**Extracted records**
--------

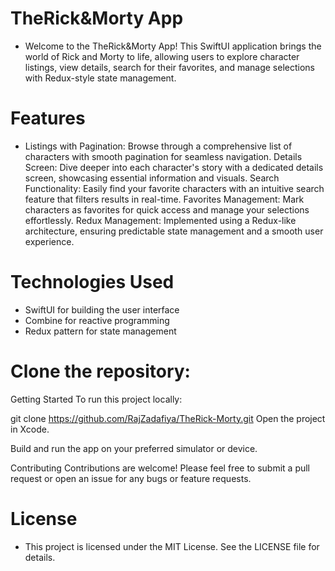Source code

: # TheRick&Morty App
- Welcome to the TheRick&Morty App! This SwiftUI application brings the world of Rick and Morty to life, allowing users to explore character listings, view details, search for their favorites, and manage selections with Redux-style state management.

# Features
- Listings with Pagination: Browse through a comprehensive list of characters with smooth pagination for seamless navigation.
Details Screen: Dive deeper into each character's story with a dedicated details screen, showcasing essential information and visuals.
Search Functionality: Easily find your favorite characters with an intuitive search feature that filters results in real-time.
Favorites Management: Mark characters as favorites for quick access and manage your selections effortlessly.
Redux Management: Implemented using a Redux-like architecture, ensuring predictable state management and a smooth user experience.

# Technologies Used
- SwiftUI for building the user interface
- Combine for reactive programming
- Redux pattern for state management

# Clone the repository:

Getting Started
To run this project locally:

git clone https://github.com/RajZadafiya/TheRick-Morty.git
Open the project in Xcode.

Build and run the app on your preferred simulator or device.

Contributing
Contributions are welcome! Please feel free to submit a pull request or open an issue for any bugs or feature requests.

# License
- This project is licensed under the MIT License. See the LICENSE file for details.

--------

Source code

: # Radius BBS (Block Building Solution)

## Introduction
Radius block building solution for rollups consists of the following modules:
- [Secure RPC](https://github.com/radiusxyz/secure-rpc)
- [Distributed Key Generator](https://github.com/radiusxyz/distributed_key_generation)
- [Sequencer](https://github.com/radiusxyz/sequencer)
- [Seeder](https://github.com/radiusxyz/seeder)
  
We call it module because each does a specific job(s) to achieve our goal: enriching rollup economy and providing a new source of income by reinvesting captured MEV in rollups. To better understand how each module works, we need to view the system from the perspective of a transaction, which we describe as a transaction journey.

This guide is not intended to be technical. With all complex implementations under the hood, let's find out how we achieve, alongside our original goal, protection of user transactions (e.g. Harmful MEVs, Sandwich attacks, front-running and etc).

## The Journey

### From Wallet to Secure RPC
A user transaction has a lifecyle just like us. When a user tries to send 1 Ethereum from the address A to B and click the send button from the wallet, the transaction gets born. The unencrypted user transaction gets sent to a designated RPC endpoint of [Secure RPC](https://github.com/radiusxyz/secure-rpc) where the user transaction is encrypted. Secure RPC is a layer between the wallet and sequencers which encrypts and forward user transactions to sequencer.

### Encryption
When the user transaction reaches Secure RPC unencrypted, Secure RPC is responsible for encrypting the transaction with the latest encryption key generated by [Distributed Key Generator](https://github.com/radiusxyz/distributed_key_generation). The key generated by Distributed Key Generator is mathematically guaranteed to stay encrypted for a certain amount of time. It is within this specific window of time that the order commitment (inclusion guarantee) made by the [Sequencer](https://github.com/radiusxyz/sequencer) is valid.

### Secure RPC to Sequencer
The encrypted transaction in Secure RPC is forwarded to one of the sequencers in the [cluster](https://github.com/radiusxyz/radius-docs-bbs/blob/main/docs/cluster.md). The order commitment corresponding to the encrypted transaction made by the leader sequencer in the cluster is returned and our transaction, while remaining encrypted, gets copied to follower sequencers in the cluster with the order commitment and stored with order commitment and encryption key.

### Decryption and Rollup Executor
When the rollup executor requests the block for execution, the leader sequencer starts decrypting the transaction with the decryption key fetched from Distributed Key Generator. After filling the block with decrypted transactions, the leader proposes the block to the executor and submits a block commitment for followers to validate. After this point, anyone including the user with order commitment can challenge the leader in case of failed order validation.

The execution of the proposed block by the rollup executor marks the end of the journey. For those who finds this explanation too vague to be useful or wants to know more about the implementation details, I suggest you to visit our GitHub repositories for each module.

--------

**What the task asks**
Take the records above and return, word for word, only the lines that fall from the line with "# Clone the" to the line with "- This project", both of them included.

**The answer**
# Clone the repository:

Getting Started
To run this project locally:

git clone https://github.com/RajZadafiya/TheRick-Morty.git
Open the project in Xcode.

Build and run the app on your preferred simulator or device.

Contributing
Contributions are welcome! Please feel free to submit a pull request or open an issue for any bugs or feature requests.

# License
- This project is licensed under the MIT License. See the LICENSE file for details.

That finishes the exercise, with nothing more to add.